TeamViewer, Perşembe günü, 26 Haziran 2024’te dahili kurumsal BT ortamında bir “anormallik” tespit ettiğini açıkladı.
Şirketten yapılan açıklamada, “Derhal müdahale ekibimizi ve prosedürlerimizi devreye soktuk, dünyaca ünlü siber güvenlik uzmanlarından oluşan bir ekip ile birlikte soruşturmalar başlattık ve gerekli iyileştirme önlemlerini uyguladık” denildi.
Ayrıca, kurumsal BT ortamının ürün ortamından tamamen izole edildiği ve olayın sonucunda herhangi bir müşteri verisinin etkilenmediği belirtildi.
Saldırının arkasında kimin olduğuna ve nasıl başarılı olduklarına dair herhangi bir detay paylaşılmadı; ancak bir soruşturmanın devam ettiği ve yeni bilgiler elde edildikçe güncellemeler yapılacağı belirtildi.
Almanya merkezli TeamViewer, yönetilen hizmet sağlayıcılarının (MSP’ler) ve BT departmanlarının sunucuları, iş istasyonları, ağ cihazları ve uç noktaları yönetmesine olanak tanıyan uzaktan izleme ve yönetim (RMM) yazılımının üreticisidir ve 600.000’den fazla müşteri tarafından kullanılmaktadır.
İlginçtir ki, Amerikan Hastane Birliği (AHA) tarafından yapılan bir duyuruya göre, ABD Sağlık Bilgi Paylaşımı ve Analiz Merkezi (Health-ISAC), tehdit aktörlerinin TeamViewer’ı aktif olarak istismar ettiği konusunda bir uyarı yayınladı.
“Tehdit aktörlerinin uzaktan erişim araçlarını kullandığı gözlemlendi,” dedi kar amacı gütmeyen kuruluş. “TeamViewer’ın APT29 ile ilişkili tehdit aktörleri tarafından istismar edildiği gözlemlendi.”
Bu, saldırganların müşteri ağlarını ihlal etmek için TeamViewer’daki güvenlik açıklarını kötüye kullandığı, hedeflere sızmak ve yazılımı dağıtmak için zayıf güvenlik uygulamalarını kullandığı veya TeamViewer’ın kendi sistemlerine bir saldırı gerçekleştirdiği anlamına mı geliyor, şu aşamada net değil.
APT29 olarak bilinen ve aynı zamanda BlueBravo, Cloaked Ursa, Cozy Bear, Midnight Blizzard ve The Dukes gibi isimlerle de anılan grup, Rusya Dış İstihbarat Servisi’ne (SVR) bağlı devlet destekli bir tehdit aktörüdür. Son zamanlarda Microsoft ve Hewlett Packard Enterprise (HPE) ihlalleriyle ilişkilendirilmiştir.

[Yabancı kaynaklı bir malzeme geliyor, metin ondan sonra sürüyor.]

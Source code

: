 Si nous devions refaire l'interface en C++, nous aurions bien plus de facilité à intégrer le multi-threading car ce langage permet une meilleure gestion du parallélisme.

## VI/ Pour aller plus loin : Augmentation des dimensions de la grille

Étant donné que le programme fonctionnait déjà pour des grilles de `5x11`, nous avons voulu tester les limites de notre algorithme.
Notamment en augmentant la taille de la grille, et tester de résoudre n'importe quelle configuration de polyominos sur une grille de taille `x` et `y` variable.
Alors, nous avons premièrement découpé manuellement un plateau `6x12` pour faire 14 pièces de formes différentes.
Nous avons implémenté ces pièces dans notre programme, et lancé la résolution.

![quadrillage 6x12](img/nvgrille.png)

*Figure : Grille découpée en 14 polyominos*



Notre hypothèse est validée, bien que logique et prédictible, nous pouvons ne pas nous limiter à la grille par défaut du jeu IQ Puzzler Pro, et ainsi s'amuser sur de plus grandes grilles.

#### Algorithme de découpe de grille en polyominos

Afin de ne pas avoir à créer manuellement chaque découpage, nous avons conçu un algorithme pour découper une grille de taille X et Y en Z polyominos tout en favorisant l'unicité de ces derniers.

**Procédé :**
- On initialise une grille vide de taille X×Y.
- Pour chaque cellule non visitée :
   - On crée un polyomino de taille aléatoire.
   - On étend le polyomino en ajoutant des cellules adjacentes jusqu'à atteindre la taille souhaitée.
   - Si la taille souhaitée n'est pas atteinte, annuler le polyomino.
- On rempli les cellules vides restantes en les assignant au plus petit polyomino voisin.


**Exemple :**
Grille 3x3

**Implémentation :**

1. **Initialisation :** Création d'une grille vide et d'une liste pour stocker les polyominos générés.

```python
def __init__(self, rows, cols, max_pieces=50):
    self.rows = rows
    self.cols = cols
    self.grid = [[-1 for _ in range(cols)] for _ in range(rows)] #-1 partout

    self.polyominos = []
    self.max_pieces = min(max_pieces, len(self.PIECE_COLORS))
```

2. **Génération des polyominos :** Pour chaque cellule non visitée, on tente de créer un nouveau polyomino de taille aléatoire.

Microsoft, Bloomberg ve Reuters’ın raporlarına göre, bu yılın başlarında ortaya çıkan saldırının ardından bazı müşterilerin e-posta hesaplarına APT29 tarafından erişildiğini açıkladı.
Teknoloji devi, haber ajansına yaptığı açıklamada, “Bu hafta, Midnight Blizzard tehdit aktörü tarafından çalınan Microsoft kurumsal e-posta hesaplarıyla iletişim kuran müşterilerimize bildirimler göndermeye devam ediyoruz” dedi.
Saldırı resmi olarak APT29’a atfedildi. TeamViewer, Cuma günü yaptığı güncellemede saldırıyı APT29’a bağladı ve saldırının kurumsal BT ortamındaki bir çalışan hesabıyla ilişkili kimlik bilgilerini hedef aldığını belirtti.
“Sürekli güvenlik izlemesine dayanarak, ekiplerimiz bu hesabın şüpheli davranışlarını tespit etti ve derhal olay yanıt önlemlerini uygulamaya koydu,” diye belirtti gözden geçirilmiş bir uyarıda. “Tehdit aktörünün ürün ortamımıza veya müşteri verilerimize erişim sağladığına dair hiçbir kanıt yok.”
NCC Group, yazılımın yaygın kullanımı nedeniyle ihlali sınırlı bir açıklama ile bildirirken, “TeamViewer’ın maruz kaldığı ihlal türü hakkında daha fazla ayrıntı öğrenilene kadar yazılımın kaldırılmasını önerdi.”